*WHAT IS EXPECTED*. Among the records below, one line contains "## **Hello** _World_"; copy that line and all that follow it, exactly as written.

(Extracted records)
******************************
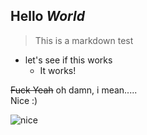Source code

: ## **Hello** _World_ 
> This is a markdown test

* let's see if this works
  * It works!

~~Fuck Yeah~~ oh damn, i mean.....  
Nice :)

![nice](https://ih0.redbubble.net/image.695571589.1975/pp,550x550.u1.jpg)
******************************
*SOLUTION*.
: ## **Hello** _World_ 
> This is a markdown test

* let's see if this works
  * It works!

~~Fuck Yeah~~ oh damn, i mean.....  
Nice :)

![nice](https://ih0.redbubble.net/image.695571589.1975/pp,550x550.u1.jpg)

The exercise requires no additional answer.